In early October, I was watching Bloomberg, and the hosts were discussing an increase in the rates of American farmer suicides in the climate of the current administration’s tariff policies. Though it wasn’t explicitly said during the discussion, the conclusion to be drawn was that the suicides were directly related to the policies. As many readers will know, Ray Dalio presents a set of metrics to assess countries’ strengths and weaknesses. Among them are education, innovation, and military prowess on the strengths side, and credit spreads and asset prices as economic indicators that can indicate weakness.
Open Sea Institute was founded to introduce the concept of mental health as an economic indicator that can and should be used to gage societies’ potential for growth or decline. An increase in a particular sector’s suicidality, for example, should reflect and inform the success or viability of a policy, set of policies, or prevailing order of governance. More sensitive indexes that tackle the state of mental health prior to the development and/or execution of suicidality are immensely useful.
Open Sea Institute programming is built around the theory that, as we become more awakened and aware as a society, the idea of mental health as a formalized economic indicator, as both a measure and driver of true, sustainable economic and societal health and growth, is perhaps the foregone and unavoidable conclusion that Open Sea Institute was established to tirelessly pursue. This is one reason why Open Sea Institute programming is essential and why it is embraced by organizations and individuals alike.

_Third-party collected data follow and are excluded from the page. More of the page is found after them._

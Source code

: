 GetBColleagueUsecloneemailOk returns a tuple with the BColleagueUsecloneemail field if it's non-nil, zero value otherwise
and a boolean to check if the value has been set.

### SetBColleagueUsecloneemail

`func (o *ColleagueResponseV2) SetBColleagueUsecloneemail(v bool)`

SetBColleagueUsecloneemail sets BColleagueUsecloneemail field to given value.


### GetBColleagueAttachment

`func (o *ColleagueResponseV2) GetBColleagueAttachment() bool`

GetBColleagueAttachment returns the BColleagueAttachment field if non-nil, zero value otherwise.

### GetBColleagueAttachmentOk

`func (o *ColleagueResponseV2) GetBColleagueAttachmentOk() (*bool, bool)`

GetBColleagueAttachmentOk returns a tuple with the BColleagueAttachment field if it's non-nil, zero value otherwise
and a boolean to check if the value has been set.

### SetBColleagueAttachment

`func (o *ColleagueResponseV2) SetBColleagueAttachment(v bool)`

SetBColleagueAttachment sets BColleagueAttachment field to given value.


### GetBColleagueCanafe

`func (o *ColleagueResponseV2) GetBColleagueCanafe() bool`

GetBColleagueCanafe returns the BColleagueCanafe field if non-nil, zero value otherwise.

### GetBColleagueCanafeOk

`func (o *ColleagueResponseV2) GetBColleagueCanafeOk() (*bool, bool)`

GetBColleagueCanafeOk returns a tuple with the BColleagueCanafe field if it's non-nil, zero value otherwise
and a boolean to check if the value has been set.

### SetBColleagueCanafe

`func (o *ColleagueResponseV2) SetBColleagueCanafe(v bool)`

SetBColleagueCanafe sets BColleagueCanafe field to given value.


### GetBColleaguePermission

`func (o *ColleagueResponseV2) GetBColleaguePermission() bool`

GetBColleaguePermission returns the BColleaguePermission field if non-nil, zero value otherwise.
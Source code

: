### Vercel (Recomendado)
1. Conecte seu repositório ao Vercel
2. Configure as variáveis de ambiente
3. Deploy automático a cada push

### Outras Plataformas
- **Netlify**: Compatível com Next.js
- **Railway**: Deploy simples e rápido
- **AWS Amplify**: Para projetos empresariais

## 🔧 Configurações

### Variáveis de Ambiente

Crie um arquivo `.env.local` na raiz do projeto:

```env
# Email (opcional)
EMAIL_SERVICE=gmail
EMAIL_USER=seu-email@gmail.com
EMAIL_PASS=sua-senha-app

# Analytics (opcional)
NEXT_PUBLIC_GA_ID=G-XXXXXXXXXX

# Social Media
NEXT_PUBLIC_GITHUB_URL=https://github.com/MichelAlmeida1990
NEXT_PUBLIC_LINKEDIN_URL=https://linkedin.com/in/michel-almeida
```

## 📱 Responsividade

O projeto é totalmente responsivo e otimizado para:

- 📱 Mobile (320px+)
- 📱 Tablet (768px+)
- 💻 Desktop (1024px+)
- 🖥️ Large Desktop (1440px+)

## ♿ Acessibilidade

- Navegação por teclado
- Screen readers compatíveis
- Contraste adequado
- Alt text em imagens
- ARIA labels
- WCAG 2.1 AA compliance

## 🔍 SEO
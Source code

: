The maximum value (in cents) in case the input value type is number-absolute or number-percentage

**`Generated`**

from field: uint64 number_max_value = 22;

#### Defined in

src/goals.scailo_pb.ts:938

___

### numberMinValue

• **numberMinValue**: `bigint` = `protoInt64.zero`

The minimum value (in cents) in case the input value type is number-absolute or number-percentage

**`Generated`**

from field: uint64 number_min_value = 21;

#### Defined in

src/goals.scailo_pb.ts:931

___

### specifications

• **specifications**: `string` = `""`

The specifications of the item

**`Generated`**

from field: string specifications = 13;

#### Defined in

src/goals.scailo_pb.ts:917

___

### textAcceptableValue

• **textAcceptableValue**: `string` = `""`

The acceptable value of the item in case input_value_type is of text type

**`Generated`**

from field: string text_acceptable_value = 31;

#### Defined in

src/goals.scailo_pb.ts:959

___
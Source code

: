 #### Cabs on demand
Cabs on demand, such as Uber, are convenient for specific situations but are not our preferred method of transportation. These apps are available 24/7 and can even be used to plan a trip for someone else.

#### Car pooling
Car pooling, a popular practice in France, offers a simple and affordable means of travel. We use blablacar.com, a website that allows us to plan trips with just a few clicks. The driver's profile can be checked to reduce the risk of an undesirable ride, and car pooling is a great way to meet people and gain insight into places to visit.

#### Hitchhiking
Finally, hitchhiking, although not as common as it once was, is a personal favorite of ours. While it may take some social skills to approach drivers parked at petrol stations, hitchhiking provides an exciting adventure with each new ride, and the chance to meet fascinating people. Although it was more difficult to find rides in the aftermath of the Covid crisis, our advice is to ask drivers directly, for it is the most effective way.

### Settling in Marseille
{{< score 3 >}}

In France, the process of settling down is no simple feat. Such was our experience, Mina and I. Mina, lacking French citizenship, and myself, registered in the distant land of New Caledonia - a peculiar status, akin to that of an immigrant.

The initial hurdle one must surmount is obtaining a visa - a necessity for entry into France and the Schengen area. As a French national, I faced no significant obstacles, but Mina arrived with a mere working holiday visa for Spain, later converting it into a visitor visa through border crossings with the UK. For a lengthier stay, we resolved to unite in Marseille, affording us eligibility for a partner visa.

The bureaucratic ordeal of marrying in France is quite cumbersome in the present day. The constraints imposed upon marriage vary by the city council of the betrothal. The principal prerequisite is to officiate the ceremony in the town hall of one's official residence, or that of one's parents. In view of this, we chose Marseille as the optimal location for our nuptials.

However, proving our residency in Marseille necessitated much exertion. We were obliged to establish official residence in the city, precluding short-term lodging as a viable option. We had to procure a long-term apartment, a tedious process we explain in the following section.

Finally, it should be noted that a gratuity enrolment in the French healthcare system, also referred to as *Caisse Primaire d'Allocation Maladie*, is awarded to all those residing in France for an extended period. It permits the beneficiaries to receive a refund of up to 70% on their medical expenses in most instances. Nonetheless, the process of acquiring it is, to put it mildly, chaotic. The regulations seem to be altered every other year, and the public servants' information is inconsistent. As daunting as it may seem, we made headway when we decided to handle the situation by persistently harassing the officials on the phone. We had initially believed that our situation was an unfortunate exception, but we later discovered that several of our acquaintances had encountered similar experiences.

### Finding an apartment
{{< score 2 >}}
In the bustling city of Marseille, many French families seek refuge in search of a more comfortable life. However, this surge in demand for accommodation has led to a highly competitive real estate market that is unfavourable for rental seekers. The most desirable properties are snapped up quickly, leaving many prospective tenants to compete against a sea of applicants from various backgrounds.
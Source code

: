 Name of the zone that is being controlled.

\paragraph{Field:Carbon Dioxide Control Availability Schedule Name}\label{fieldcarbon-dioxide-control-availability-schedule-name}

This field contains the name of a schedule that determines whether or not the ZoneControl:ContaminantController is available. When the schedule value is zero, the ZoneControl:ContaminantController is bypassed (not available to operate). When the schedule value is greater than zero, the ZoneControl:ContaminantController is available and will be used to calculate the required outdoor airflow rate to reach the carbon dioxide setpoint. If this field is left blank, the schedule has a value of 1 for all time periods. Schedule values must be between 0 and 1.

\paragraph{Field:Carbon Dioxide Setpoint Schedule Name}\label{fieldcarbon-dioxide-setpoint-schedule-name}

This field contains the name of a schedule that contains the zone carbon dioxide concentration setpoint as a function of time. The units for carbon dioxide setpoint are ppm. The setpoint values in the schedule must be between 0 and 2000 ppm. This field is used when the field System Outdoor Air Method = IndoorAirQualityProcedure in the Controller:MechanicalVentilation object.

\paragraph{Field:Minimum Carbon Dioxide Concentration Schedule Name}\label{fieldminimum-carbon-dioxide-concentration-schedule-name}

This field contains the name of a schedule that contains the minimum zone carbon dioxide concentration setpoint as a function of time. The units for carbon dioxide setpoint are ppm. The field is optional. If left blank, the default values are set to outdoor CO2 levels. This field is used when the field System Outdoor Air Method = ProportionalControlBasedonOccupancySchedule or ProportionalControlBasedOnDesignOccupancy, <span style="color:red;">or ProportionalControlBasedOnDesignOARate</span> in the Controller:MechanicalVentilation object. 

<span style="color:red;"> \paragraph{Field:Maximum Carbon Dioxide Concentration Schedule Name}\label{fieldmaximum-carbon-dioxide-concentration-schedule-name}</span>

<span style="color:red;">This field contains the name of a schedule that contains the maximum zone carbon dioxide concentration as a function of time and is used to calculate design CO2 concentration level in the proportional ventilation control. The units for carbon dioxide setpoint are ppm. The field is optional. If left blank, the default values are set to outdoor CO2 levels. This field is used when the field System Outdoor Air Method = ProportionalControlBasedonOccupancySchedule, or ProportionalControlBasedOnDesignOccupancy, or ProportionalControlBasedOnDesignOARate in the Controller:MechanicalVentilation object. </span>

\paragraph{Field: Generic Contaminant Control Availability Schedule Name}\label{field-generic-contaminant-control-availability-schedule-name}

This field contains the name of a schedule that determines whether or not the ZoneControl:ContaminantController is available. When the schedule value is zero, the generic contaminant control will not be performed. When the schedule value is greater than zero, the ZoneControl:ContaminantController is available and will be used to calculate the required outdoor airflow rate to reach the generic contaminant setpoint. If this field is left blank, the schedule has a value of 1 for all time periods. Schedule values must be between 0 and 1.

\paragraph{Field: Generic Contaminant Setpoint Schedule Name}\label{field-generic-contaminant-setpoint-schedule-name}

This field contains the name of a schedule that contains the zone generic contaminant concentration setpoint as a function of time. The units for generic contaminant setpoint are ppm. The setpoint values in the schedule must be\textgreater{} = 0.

Does Open Sea Institute experience an uptick in membership requests during times of market volatility?
Dr. Louis Joseph: The human neocortex is wired to recognize patterns and create predictions. When no pattern is evident, and one’s livelihood is at stake, whether it be secondary to financial market uncertainty, geopolitics, or a natural disaster, anxiety is evoked. In light of this phenomenon, the Open Sea Institute observes an increased request for membership by prospective members during periods of uncertainty. People view the Institute as a bastion of safety, solace, and creativity for our community.
What is one way in which Open Sea Institute helps industry professionals?
Dr. Denise Joseph: Recently, at the Greenwich Economic Forum, Brad Jacobs, billionaire entrepreneur and CEO of QXO, Inc., was asked what mistakes he had made in his career. His answer was something to the effect of, “When you do a root cause analysis, it always comes down to the people.” This, of course, is an incredibly insightful answer, spoken by a genius with a lifetime of personal data.
Avoiding mistakes with people, a gargantuan task both in private life and in business, is at the heart of what we do at Open Sea Institute. In fact, generating the kind of success with people—self and others–that you can take to the bank is at the heart of what we do at Open Sea Institute, and requires access into the most abstruse regions of the mind. OSI-type methodology was engineered to do just that, to exceed ubiquitous corporate “teambuilding” and “wellness” coaching exercises and the ubiquity of non-OSI-type psychiatrists, psychologists, and therapists.